# Defensive Back Domination
### NFL Big Data Bowl 2021 - Submission by Katherine Lordi 

# Project Outcomes: Evaluating Defensive Back Domination ‚ùåüèà

When do Defensive Backs (DB) have a dominating presence on the field? The DB Position Group includes Safeties (S, FS, SS) and Cornerbacks (CB). DBs dominate when they effectively shut down their Receivers, cause an incomplete pass, turnover, intercept the ball, etc. For example, see[ this video](https://www.youtube.com/watch?v=tcFi07b12jY) to hear former Philadelphia Eagles Safety Malcolm Jenkins break down some tactics that make for a successful Safety.

Here is a summary of my project's outcomes for evaluating Defensive Back (DB) Domination for the [NFL Data Bowl 2021](https://www.kaggle.com/c/nfl-big-data-bowl-2021/overview) and [data provided](https://www.kaggle.com/c/nfl-big-data-bowl-2021/data) on drop-back pass plays for the 2018 Regular Season.
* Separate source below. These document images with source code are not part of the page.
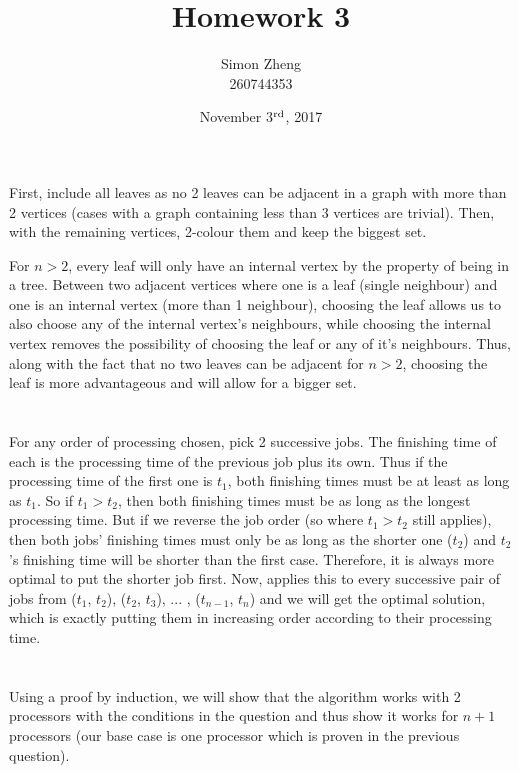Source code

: \documentclass[11pt,letterpaper]{article}
\author{Simon Zheng\\260744353}
\title{Homework 3}
\date{November 3$^{\textnormal{rd}}$, 2017}
\begin{document}
	\maketitle
	\thispagestyle{fancy}
	
	\section{}
		First, include all leaves as no 2 leaves can be adjacent in a graph with more than 2 vertices (cases with a graph containing less than 3 vertices are trivial). Then, with the remaining vertices, 2-colour them and keep the biggest set.
		
		For $n>2$, every leaf will only have an internal vertex by the property of being in a tree. Between two adjacent vertices where one is a leaf (single neighbour) and one is an internal vertex (more than 1 neighbour), choosing the leaf allows us to also choose any of the internal vertex's neighbours, while choosing the internal vertex removes the possibility of choosing the leaf or any of it's neighbours.
		Thus, along with the fact that no two leaves can be adjacent for $n>2$, choosing the leaf is more advantageous and will allow for a bigger set.
		
	\section{}
		For any order of processing chosen, pick 2 successive jobs.
		The finishing time of each is the processing time of the previous job plus its own. Thus if the processing time of the first one is $t_1$, both finishing times must be at least as long as $t_1$.
		So if $t_1 > t_2$, then both finishing times must be as long as the longest processing time.
		But if we reverse the job order (so where $t_1 > t_2$ still applies), then both jobs' finishing times must only be as long as the shorter one ($t_2$) and $t_2$'s finishing time will be shorter than the first case.
		Therefore, it is always more optimal to put the shorter job first.
		Now, applies this to every successive pair of jobs from ($t_1$, $t_2$), ($t_2$, $t_3$), ... , ($t_{n-1}$, $t_n$) and we will get the optimal solution, which is exactly putting them in increasing order according to their processing time.
		
	\section{}
		Using a proof by induction, we will show that the algorithm works with 2 processors with the conditions in the question and thus show it works for $n+1$ processors (our base case is one processor which is proven in the previous question).
		
\end{document}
See full code solution on Github [here](https://github.com/klordi/lordi_nfl_big_data_bowl_2021). 


### Figure 1. Summary of Project Outcomes: Evaluating Defensive Back Domination  

In [None]:
from IPython.display import Image
Image("../input/overview-main1/NFL Data Bowl 2021 Outcomes Overview (8).png")

# Introduction

There are two ways to win a football game. 1) Score more points than your opponent üèàüèà or 2) Stop them from scoring more points than you ‚ùåüèà. "[Defense wins champions](https://www.forbes.com/sites/briangoff/2019/01/14/defense-wins-championships-in-the-nfl-fact-or-folklore/?sh=6569c6786053)." While working on the [2021 Big Data Bowl](https://www.kaggle.com/c/nfl-big-data-bowl-2021/overview) and the focus on analyzing defense on pass plays with no linemen info included, I kept a shorter, focused question on evaluating Defensive Backs (DB) who cover the pass in mind.

## How can analyzing [NFL game, play and tracking data](https://www.kaggle.com/c/nfl-big-data-bowl-2021/data) of all drop-back pass plays from the 2018 Regular Season help the league assess DB Performance and teams improve their DB's performance? 
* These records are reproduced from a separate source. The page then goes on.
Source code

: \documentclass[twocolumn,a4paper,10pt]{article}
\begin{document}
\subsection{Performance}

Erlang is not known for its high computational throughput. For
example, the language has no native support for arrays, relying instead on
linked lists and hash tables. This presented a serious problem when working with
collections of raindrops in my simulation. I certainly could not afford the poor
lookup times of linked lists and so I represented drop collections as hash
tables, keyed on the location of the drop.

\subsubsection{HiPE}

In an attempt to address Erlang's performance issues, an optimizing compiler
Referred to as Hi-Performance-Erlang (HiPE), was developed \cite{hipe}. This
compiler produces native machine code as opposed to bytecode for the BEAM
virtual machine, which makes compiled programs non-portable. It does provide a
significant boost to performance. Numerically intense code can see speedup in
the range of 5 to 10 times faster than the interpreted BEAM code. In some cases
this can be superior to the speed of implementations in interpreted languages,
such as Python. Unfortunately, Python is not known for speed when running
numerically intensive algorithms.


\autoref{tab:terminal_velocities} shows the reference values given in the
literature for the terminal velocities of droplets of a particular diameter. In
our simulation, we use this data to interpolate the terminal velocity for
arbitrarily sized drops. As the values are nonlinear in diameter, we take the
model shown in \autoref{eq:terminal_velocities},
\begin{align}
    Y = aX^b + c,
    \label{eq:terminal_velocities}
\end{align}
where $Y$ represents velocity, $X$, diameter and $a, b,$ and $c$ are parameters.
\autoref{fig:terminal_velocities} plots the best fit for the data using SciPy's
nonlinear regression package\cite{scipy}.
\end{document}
This is a broad question, but as a growing data scientist and NFL analyst üòÇ, I explored it thoughtfully to help identify unique and impactful approaches and applications to measure DB performance on the pass, which lag behind metrics for analyzing offenses in the [Next Gen Stats Glossary](https://nextgenstats.nfl.com/glossary). We need a defense category added!
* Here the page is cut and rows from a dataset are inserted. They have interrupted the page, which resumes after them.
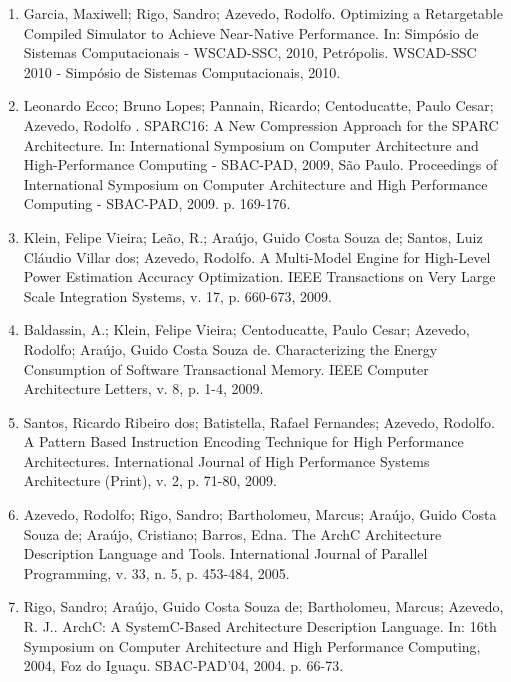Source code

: \documentclass[11pt]{article}
\begin{document}
\begin{enumerate}


\item Garcia, Maxiwell; Rigo, Sandro; Azevedo, Rodolfo. Optimizing a
  Retargetable Compiled Simulator to Achieve Near-Native
  Performance. In: Simpósio de Sistemas Computacionais - WSCAD-SSC,
  2010, Petrópolis. WSCAD-SSC 2010 - Simpósio de Sistemas
  Computacionais, 2010.

\item Leonardo Ecco; Bruno Lopes; Pannain, Ricardo; Centoducatte,
  Paulo Cesar; Azevedo, Rodolfo . SPARC16: A New Compression Approach
  for the SPARC Architecture. In: International Symposium on Computer
  Architecture and High-Performance Computing - SBAC-PAD, 2009, São
  Paulo. Proceedings of International Symposium on Computer
  Architecture and High Performance Computing - SBAC-PAD,
  2009. p. 169-176.

\item Klein, Felipe Vieira; Leão, R.; Araújo, Guido Costa Souza de;
  Santos, Luiz Cláudio Villar dos; Azevedo, Rodolfo. A Multi-Model
  Engine for High-Level Power Estimation Accuracy Optimization. IEEE
  Transactions on Very Large Scale Integration Systems, v. 17,
  p. 660-673, 2009.
  
\item Baldassin, A.; Klein, Felipe Vieira; Centoducatte, Paulo Cesar;
  Azevedo, Rodolfo; Araújo, Guido Costa Souza de. Characterizing the
  Energy Consumption of Software Transactional Memory. IEEE Computer
  Architecture Letters, v. 8, p. 1-4, 2009.

\item Santos, Ricardo Ribeiro dos; Batistella, Rafael Fernandes;
  Azevedo, Rodolfo. A Pattern Based Instruction Encoding Technique for
  High Performance Architectures. International Journal of High
  Performance Systems Architecture (Print), v. 2, p. 71-80, 2009.

\item Azevedo, Rodolfo; Rigo, Sandro; Bartholomeu, Marcus; Araújo,
  Guido Costa Souza de; Araújo, Cristiano; Barros, Edna. The ArchC
  Architecture Description Language and Tools. International Journal
  of Parallel Programming, v. 33, n. 5, p. 453-484, 2005.

\item Rigo, Sandro; Araújo, Guido Costa Souza de; Bartholomeu, Marcus;
  Azevedo, R. J.. ArchC: A SystemC-Based Architecture Description
  Language. In: 16th Symposium on Computer Architecture and High
  Performance Computing, 2004, Foz do Iguaçu. SBAC-PAD'04,
  2004. p. 66-73.


\end{enumerate}
\end{document}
I took a [machine learning approach to my analysis rather than a statistical one ](https://towardsdatascience.com/the-actual-difference-between-statistics-and-machine-learning-64b49f07ea3) in order to dive deeper in my knowledge of ML concepts, practice implemention, and to challenge myself to make repeatable predictions of DB performance, which can be assessed by # Completions VS # Incompletion (and Interceptions) of the guarded Target Receiver on offense. 

Additionally, focusing on the 2018 regular season data, which is season data that teams may potentially have access to real-time in the future, can help me figure how this data can actually be used throughout the season by the League, Defensive Coordinators, teams, and individual players.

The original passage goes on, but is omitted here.